### Aim of the exercise
Show each line in the listing below that contains the word "have".

== Source material

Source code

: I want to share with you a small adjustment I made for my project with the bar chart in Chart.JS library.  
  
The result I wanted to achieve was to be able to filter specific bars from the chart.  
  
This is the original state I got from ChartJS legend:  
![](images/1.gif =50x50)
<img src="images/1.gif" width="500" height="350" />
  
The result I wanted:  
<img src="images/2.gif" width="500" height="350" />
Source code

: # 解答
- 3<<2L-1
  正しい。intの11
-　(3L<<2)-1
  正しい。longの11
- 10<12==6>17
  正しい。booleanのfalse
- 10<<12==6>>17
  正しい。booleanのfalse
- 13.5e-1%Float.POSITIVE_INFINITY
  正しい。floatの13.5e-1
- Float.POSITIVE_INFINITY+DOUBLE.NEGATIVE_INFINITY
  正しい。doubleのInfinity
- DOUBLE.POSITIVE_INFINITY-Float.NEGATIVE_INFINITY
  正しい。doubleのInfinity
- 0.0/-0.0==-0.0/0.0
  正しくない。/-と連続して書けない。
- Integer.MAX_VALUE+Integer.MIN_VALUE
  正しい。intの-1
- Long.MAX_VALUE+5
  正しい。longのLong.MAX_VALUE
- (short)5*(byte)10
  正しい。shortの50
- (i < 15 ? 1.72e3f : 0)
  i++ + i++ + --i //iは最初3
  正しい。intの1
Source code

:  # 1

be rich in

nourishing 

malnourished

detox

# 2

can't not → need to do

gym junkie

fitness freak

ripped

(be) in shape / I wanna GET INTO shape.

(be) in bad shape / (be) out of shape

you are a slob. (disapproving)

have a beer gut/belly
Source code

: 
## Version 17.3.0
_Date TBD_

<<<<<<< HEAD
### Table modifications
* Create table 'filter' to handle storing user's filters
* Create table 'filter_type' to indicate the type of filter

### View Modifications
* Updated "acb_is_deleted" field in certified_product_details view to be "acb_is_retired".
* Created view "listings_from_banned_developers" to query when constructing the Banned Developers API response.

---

====
== Source material

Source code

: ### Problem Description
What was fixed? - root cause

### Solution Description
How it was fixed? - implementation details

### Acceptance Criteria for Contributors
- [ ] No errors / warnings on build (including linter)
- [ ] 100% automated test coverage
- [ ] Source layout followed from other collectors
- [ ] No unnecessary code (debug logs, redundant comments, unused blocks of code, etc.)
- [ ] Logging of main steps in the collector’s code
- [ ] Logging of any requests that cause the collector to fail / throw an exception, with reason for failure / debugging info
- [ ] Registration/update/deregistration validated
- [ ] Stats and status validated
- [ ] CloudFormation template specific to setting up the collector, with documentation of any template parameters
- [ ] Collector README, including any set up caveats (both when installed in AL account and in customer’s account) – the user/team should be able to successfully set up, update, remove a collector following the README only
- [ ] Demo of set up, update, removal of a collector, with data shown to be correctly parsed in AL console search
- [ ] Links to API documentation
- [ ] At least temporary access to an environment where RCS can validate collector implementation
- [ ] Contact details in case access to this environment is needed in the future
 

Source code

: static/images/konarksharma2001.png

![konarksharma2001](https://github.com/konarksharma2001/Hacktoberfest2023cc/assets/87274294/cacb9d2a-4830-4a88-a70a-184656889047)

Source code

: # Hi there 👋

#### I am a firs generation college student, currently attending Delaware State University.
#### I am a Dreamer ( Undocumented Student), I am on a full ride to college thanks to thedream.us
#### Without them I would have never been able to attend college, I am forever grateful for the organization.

====
== Source material

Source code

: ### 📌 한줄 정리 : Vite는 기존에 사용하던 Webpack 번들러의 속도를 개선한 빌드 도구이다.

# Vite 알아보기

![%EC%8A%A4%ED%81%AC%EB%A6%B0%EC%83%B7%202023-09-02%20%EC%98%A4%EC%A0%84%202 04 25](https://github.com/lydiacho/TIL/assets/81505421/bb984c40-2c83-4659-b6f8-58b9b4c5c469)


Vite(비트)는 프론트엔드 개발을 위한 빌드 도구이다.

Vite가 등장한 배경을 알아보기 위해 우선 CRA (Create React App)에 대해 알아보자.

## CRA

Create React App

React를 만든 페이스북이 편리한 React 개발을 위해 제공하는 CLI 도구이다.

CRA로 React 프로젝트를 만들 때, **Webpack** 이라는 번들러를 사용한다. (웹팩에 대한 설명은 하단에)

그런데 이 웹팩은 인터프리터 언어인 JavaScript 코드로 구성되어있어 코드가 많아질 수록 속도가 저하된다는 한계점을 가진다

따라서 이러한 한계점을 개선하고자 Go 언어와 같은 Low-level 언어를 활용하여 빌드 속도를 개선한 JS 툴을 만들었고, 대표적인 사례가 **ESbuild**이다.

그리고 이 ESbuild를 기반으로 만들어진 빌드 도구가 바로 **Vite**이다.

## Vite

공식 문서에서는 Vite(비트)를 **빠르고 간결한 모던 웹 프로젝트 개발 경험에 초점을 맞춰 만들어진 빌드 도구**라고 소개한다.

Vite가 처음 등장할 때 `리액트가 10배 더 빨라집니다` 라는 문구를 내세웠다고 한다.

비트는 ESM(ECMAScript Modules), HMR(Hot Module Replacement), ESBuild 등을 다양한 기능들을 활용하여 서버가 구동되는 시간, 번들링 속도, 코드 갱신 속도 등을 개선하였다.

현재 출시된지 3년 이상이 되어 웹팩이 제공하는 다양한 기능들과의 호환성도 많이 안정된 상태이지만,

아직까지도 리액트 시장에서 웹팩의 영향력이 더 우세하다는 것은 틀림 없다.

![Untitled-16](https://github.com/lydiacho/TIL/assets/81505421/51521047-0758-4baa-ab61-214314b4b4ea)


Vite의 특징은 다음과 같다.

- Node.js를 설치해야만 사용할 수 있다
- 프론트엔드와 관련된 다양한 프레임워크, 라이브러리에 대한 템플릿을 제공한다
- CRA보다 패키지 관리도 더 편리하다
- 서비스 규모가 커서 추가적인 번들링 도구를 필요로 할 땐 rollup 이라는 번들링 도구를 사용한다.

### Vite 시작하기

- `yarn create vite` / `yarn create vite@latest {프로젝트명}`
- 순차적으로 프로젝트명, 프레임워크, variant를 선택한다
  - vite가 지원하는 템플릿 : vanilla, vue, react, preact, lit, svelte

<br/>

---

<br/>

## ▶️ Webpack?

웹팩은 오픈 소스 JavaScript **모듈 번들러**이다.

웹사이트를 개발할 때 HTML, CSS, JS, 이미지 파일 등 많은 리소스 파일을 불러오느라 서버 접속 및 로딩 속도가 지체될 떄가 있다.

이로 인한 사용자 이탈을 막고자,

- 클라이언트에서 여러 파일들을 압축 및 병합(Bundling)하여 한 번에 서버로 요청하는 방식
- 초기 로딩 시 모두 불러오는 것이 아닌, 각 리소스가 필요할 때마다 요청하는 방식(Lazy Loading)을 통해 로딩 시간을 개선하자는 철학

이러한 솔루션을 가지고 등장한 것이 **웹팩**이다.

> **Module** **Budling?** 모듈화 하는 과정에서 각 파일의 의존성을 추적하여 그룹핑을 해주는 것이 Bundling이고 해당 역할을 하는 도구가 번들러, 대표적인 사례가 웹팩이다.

====

### Result below
have a beer gut/belly
#### Without them I would have never been able to attend college, I am forever grateful for the organization.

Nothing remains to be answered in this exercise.